Effects of Various Factors on Pricing Power and Return on Capital
We will now look at the effects of barriers to entry, industry concentration, industry capacity, and market share stability on pricing power and return on capital.
Barriers to Entry
Barriers to entry are like a moat around the castle. Different industries are characterised by different barriers of entry that determine the number of entrants and the rate at which they will enter the industry. Some examples of barriers to entry are cost of capital and expertise. An industry that has low barriers of entry will attract many new players. An example of this is the restaurant business. A busy suburb is a good place for an eatery to start. Initially it does good business. Seeing the volume of business and anticipating good margins more restaurants open, the barriers of entry being fairly low. Eventually, all the business suffers. The airline manufacturing industry has very high entry barriers. The cost of capital, level of expertise and its strategic importance mean the industry has few players, not many. Companies that have high entry barriers, with all other factors being equal and are generating profits will continue to do so. From an analyst point of view such companies will keep building shareholder value. By reviewing barriers of entry an analyst can better understand the prospects of new entrants and the position of incumbent ones.
However barriers of entry being high are no guarantees to the business being successful. That requires another set of variables. In some cases despite barriers of entry being high, there are problems within the industry that do not allow for it to generate high profits.

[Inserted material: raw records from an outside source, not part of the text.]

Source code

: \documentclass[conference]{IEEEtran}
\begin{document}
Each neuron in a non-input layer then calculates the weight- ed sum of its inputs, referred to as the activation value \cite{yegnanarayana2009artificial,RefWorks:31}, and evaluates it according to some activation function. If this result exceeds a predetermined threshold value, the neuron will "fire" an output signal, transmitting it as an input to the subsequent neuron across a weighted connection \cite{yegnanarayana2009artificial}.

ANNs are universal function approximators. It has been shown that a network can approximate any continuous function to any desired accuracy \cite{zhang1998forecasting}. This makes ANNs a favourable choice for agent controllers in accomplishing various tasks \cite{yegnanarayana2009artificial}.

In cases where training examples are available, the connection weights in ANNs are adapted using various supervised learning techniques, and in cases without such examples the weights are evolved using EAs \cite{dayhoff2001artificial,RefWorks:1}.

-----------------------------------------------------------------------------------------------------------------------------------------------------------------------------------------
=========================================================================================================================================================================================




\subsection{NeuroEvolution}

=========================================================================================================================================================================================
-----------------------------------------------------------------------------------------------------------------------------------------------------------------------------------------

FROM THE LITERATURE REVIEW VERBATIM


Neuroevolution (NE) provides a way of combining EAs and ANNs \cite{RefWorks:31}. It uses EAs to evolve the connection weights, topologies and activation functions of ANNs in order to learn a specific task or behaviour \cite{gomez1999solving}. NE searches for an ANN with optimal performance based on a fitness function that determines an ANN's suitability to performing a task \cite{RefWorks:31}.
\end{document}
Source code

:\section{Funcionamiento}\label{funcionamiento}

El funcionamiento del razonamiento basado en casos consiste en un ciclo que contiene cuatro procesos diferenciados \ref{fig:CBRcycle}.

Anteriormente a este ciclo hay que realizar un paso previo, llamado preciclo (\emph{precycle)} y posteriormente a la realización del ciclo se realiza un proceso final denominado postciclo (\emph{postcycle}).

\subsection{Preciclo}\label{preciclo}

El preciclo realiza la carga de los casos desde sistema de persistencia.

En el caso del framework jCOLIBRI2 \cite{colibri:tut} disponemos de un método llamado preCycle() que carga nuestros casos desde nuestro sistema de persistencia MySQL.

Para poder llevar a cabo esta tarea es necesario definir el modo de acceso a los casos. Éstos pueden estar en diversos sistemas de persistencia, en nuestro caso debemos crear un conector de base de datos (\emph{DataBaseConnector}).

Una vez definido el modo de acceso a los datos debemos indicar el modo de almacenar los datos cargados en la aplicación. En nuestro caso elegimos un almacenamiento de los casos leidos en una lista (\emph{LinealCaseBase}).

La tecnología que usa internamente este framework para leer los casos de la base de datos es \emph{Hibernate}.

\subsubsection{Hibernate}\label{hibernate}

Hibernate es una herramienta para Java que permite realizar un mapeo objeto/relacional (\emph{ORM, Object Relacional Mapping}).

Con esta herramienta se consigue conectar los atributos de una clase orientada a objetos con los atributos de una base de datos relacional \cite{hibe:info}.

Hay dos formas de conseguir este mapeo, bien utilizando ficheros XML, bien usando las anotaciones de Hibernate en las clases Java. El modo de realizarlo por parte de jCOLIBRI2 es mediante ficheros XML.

One of the reasons is how much of a role does the price play in the customers purchase decision. For example while entry barriers to the airline manufacturing industry is high, the airline companies that buy their products are always on the lookout for bargain buys. Price of the aircraft plays a huge role, as airlines try to maximise on it, therefore reducing their overall costs, which in turn helps rope in more fliers. Fliers are always on the lookout for discount tickets and low airfare; being immune mostly to other differentiators like in-flight luxuries, ferry services, etc.
Industries with high entry barriers tend to have huge capital expenditure. They also tend to have overcapacity. The equipment and machinery used are specific to that industry and cannot be deployed elsewhere, for example, oil refineries, and aircraft manufacturers. Therefore, despite losses companies tend to keep their facilities operational. Like the entry barriers, the exit barriers are also high.
Barriers to an industry do not always stay the same. New technological innovations can suddenly lower the entry barriers to an industry. This is an important consideration for analysts while they forecast scenarios.